Shopify’s revenue growth accelerated during the second quarter, reporting 31% year-over-year sales growth three months after the company shifted focus back to its main quest of building e-commerce stores for brands.
Shopify’s revenue for the second quarter ending June 30 rose to nearly $1.7 billion from $1.29 billion in the same period last year. Shopify President Harley Finkelstein said that the company also expanded its global merchant base. “As we lean into the new shape of Shopify, our focus remains on building the world’s best product to empower entrepreneurs and businesses everywhere,” Finkelstein said in the earnings press release.
Despite that, the Canadian tech giant’s net loss widened to $1.31 billion from net loss of $1.2 billion reported in the second quarter of last year. Shopify posted a 17% year-on-year increase in gross merchandise volume or the entire value of goods sold by merchants using Shopify stores.
The numbers released on Wednesday signal a turnaround for the company after a period of challenges as the business battled issues like sluggish sales growth and workforce reductions. Last quarter, Shopify cut 20% of its workforce. In May, Shopify also offloaded Deliverr and 6 River Systems, two logistics startups it had acquired, to freight services provider Flexport and U.K.-based grocery delivery company Ocado Group respectively. Shopify CEO Tobias Lütke told staff that building the logistics infrastructure was a “side quest” for the tech entrepreneur.
This year, Shopify has focused on adding larger enterprise clients and building its wholesale offerings. In January, it offered brands like Mattel and Glossier access to core Shopify features like its checkout by introducing tools like Commerce Components.

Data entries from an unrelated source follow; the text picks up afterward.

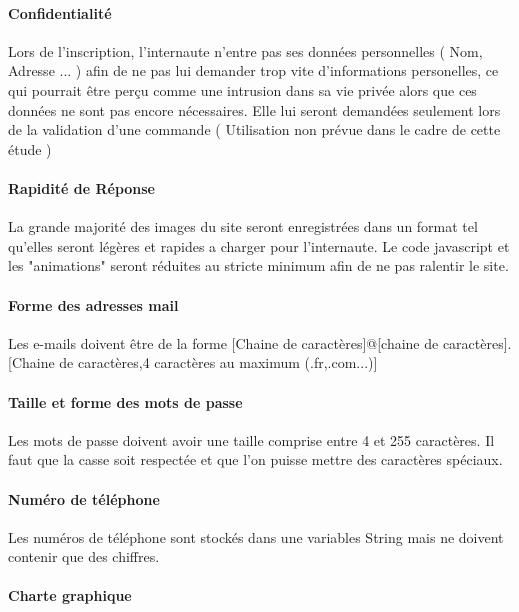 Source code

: \paragraph{Confidentialité}

Lors de l'inscription, l'internaute n'entre pas ses données personnelles ( Nom, Adresse ... ) afin de ne pas lui demander trop vite
d'informations personelles, ce qui pourrait être perçu comme une intrusion dans sa vie privée alors que ces données ne sont pas encore
nécessaires. Elle lui seront demandées seulement lors de la validation d'une commande ( Utilisation non prévue dans le cadre de cette étude )

\paragraph{Rapidité de Réponse}
	
La grande majorité des images du site seront enregistrées dans un format tel qu'elles seront légères et rapides a charger pour l'internaute.
Le code javascript et les "animations" seront réduites au stricte minimum afin de ne pas ralentir le site.

\paragraph{Forme des adresses mail}

Les e-mails doivent être de la forme [Chaine de caractères]@[chaine de caractères].[Chaine de caractères,4 caractères au maximum (.fr,.com...)]

\paragraph{Taille et forme des mots de passe}

Les mots de passe doivent avoir une taille comprise entre 4 et 255 caractères. Il faut que la casse soit respectée et que l'on puisse mettre des caractères spéciaux.

\paragraph{Numéro de téléphone}

Les numéros de téléphone sont stockés dans une variables String mais ne doivent contenir que des chiffres.

\paragraph{Charte graphique}

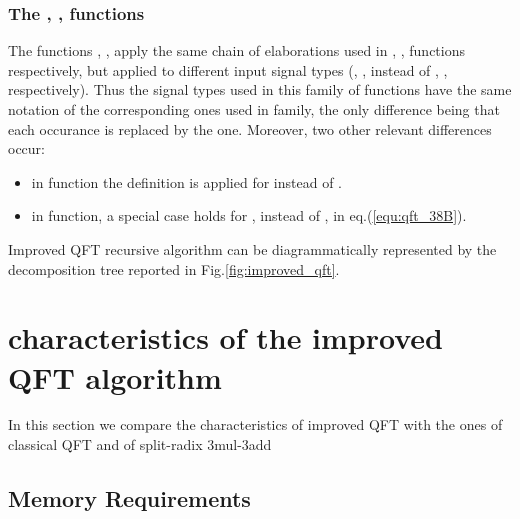 \documentclass[a4paper,10pt]{article}
\begin{document}
\subsubsection{The , ,  functions} \label{sec:new_qft_dst_functions}

The functions , ,  apply the same chain of elaborations used in , ,  functions respectively, but applied to different input signal types (, ,  instead of , ,  respectively).
Thus the signal types used in this  family of functions have the same notation of the
corresponding ones used in  family, the only difference being that each  occurance is
replaced by the  one. 
Moreover, two other relevant differences occur:
\begin{itemize}
\item 
in  function the  definition is applied for  instead of .

\item
in  function, a special case holds for , instead of  , in eq.(\ref{equ:qft_38B}).

\end{itemize}
Improved QFT recursive algorithm can be diagrammatically represented by the decomposition tree reported in Fig.\ref{fig:improved_qft}.







\section{characteristics of the improved QFT algorithm} \label{sec:results}


In this section we compare the characteristics of improved QFT with the ones of classical QFT and of split-radix 3mul-3add





\subsection{Memory Requirements} \label{sec:memory_new_qft}
\end{document}
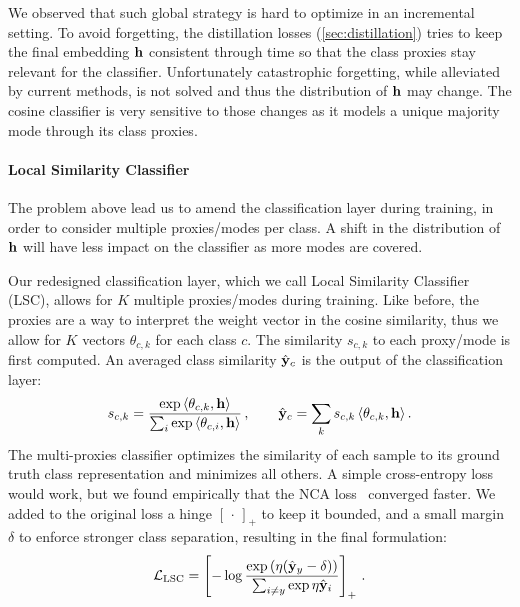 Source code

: We observed that such global strategy is hard to optimize in an incremental setting. To avoid
forgetting, the distillation losses (\autoref{sec:distillation}) tries to keep the final embedding
$\mathbf{h}$ consistent through time so that the class proxies stay relevant for the classifier.
Unfortunately catastrophic forgetting, while alleviated by current methods, is not solved and thus
the distribution of $\mathbf{h}$ may change. The cosine classifier is very sensitive to those changes as it
models a unique majority mode through its class proxies.


\paragraph{Local Similarity Classifier} The problem above lead us to amend the classification layer
during training, in order to consider multiple proxies/modes per class. A shift in the distribution
of $\mathbf{h}$ will have less impact on the classifier as more modes are covered.


Our redesigned classification layer, which we call Local Similarity Classifier (LSC), allows for $K$
multiple proxies/modes during training. Like before, the proxies are a way to interpret the weight
vector in the cosine similarity, thus we allow for $K$ vectors $\theta_{c,k}$ for each class $c$.
The similarity $s_{c,k}$ to each proxy/mode is first computed. An averaged class similarity $\hat{\mathbf{y}}_c$
is the output of the classification layer:
%
\begin{equation}
    s_{c,k} =\frac{\exp\,\langle\theta_{c,k},\mathbf{h}\rangle}{\sum_{i} \exp\,\langle\theta_{c,i},\mathbf{h}\rangle}\,, \qquad
    \hat{\mathbf{y}}_c = \sum_{k}s_{c,k}\,\langle\theta_{c,k},\mathbf{h}\rangle\,.
\end{equation}
%
The multi-proxies classifier optimizes the similarity of each sample to its ground truth class
representation and minimizes all others. A simple cross-entropy loss would work, but we found
empirically that the NCA loss~\cite{goldberger2005nca_loss,attias2017proxynca} converged faster. We
added to the original loss a hinge $[\,\cdot\,]_+$ to keep it bounded, and a small margin $\delta$
to enforce stronger class separation, resulting in the final formulation:
%
\begin{equation}
    \mathcal{L}_\text{LSC} = \left[- \log\frac{\exp\left(\eta (\hat{\mathbf{y}}_y - \delta)\right)}{\sum_{i \neq y} \exp \eta \hat{\mathbf{y}}_{i}} \right]_+ \,.
\end{equation}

Shopify has also made AI a bigger priority in its product roadmap.
According to Ant Duffin, senior director analyst for digital commerce at Gartner, Shopify is still not entirely out of the woods. “I still think it’s going to be like a roller coaster ride for them because the DTC space is very volatile,” said Duffin. Direct-to-consumer startups have been challenged this year due to a variety of factors like inflation, higher customer acquisition costs and venture capital funding drying up. “From a macro perspective, it’s like this ongoing love and hate relationship with direct-to- customer in all honesty, both for customers and for merchants,” Duffin said.
Duffin added that Shopify is “going to have to dance this very fine line of cost of marketing to drive customer acquisition, the delivery of ongoing innovation to retain customers [and] balancing that against their overall business overheads as well as from a workforce point of view.”

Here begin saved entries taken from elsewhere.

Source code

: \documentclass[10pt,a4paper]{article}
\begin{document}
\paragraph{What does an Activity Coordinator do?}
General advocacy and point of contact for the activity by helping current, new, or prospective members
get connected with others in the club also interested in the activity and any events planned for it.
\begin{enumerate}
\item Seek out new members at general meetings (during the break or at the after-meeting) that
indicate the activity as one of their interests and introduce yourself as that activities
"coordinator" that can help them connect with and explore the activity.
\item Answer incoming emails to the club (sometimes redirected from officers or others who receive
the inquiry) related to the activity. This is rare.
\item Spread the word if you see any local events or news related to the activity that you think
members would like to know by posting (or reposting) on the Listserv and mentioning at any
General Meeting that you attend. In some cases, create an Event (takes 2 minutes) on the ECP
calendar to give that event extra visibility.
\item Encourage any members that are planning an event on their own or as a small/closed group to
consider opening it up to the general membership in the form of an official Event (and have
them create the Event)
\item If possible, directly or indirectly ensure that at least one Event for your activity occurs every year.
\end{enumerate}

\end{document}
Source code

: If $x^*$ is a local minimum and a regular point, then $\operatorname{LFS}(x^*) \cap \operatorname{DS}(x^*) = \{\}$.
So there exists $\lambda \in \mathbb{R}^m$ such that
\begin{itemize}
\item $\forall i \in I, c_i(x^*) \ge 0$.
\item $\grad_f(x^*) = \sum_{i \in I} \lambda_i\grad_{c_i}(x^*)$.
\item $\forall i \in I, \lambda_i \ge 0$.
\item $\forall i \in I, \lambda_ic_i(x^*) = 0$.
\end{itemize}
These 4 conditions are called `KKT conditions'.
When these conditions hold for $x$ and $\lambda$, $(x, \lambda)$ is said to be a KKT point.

On the earnings call, Finkelstein noted that Shopify’s wholesale business is gaining traction, with B-to-B GMV up 61% in the first half of 2023, since adding brands like Kraft Heinz Company, Brooklinen and Momofuko.
“Even though B-to-B currently makes up a small portion of our revenue, it represents a huge untapped potential for Shopify,” said Finkelstein during the earnings call. Recently, Shopify also announced new tools like Marketplace Connect and Shopify Collective which make it easier for merchants to branch into wholesale.

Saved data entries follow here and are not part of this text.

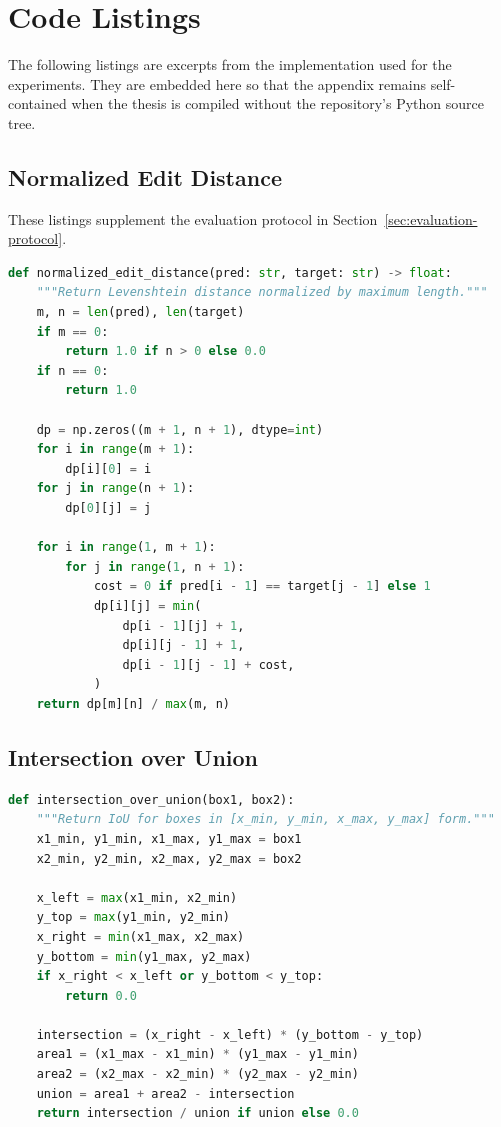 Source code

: \chapter{Code Listings}
\label{app:code}

The following listings are excerpts from the implementation used for the
experiments. They are embedded here so that the appendix remains self-contained
when the thesis is compiled without the repository's Python source tree.

\section{Normalized Edit Distance}
\label{app:metrics}

These listings supplement the evaluation protocol in
Section~\ref{sec:evaluation-protocol}.

\begin{lstlisting}[language=Python,
  basicstyle=\ttfamily\fontsize{7.5}{8.6}\selectfont,
  aboveskip=0.25\baselineskip,
  xleftmargin=22pt,
  framexleftmargin=19pt,
  numbersep=6pt,
  caption={Normalized Edit Distance implementation from \texttt{metrics.py}}]
def normalized_edit_distance(pred: str, target: str) -> float:
    """Return Levenshtein distance normalized by maximum length."""
    m, n = len(pred), len(target)
    if m == 0:
        return 1.0 if n > 0 else 0.0
    if n == 0:
        return 1.0

    dp = np.zeros((m + 1, n + 1), dtype=int)
    for i in range(m + 1):
        dp[i][0] = i
    for j in range(n + 1):
        dp[0][j] = j

    for i in range(1, m + 1):
        for j in range(1, n + 1):
            cost = 0 if pred[i - 1] == target[j - 1] else 1
            dp[i][j] = min(
                dp[i - 1][j] + 1,
                dp[i][j - 1] + 1,
                dp[i - 1][j - 1] + cost,
            )
    return dp[m][n] / max(m, n)
\end{lstlisting}

\section{Intersection over Union}

\begin{lstlisting}[language=Python,
  xleftmargin=22pt,
  framexleftmargin=19pt,
  numbersep=6pt,
  caption={Intersection over Union implementation from \texttt{metrics.py}}]
def intersection_over_union(box1, box2):
    """Return IoU for boxes in [x_min, y_min, x_max, y_max] form."""
    x1_min, y1_min, x1_max, y1_max = box1
    x2_min, y2_min, x2_max, y2_max = box2

    x_left = max(x1_min, x2_min)
    y_top = max(y1_min, y2_min)
    x_right = min(x1_max, x2_max)
    y_bottom = min(y1_max, y2_max)
    if x_right < x_left or y_bottom < y_top:
        return 0.0

    intersection = (x_right - x_left) * (y_bottom - y_top)
    area1 = (x1_max - x1_min) * (y1_max - y1_min)
    area2 = (x2_max - x2_min) * (y2_max - y2_min)
    union = area1 + area2 - intersection
    return intersection / union if union else 0.0
\end{lstlisting}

Duffin said, “it’s a smart play by Shopify to recognize that the challenge with direct-to-consumer is it will not deliver the same level of scale as wholesale.”
In June, Shopify added a new rewards program called Shop Cash for purchases made using Shop Pay and redeemable only in its Shop app.
Ultimately, Duffin said, “it feels like they are starting to find that core business model and the fine balance between customer acquisition and retention, investment innovation, and the right sizing of their resources to be able to support this business moving forward.”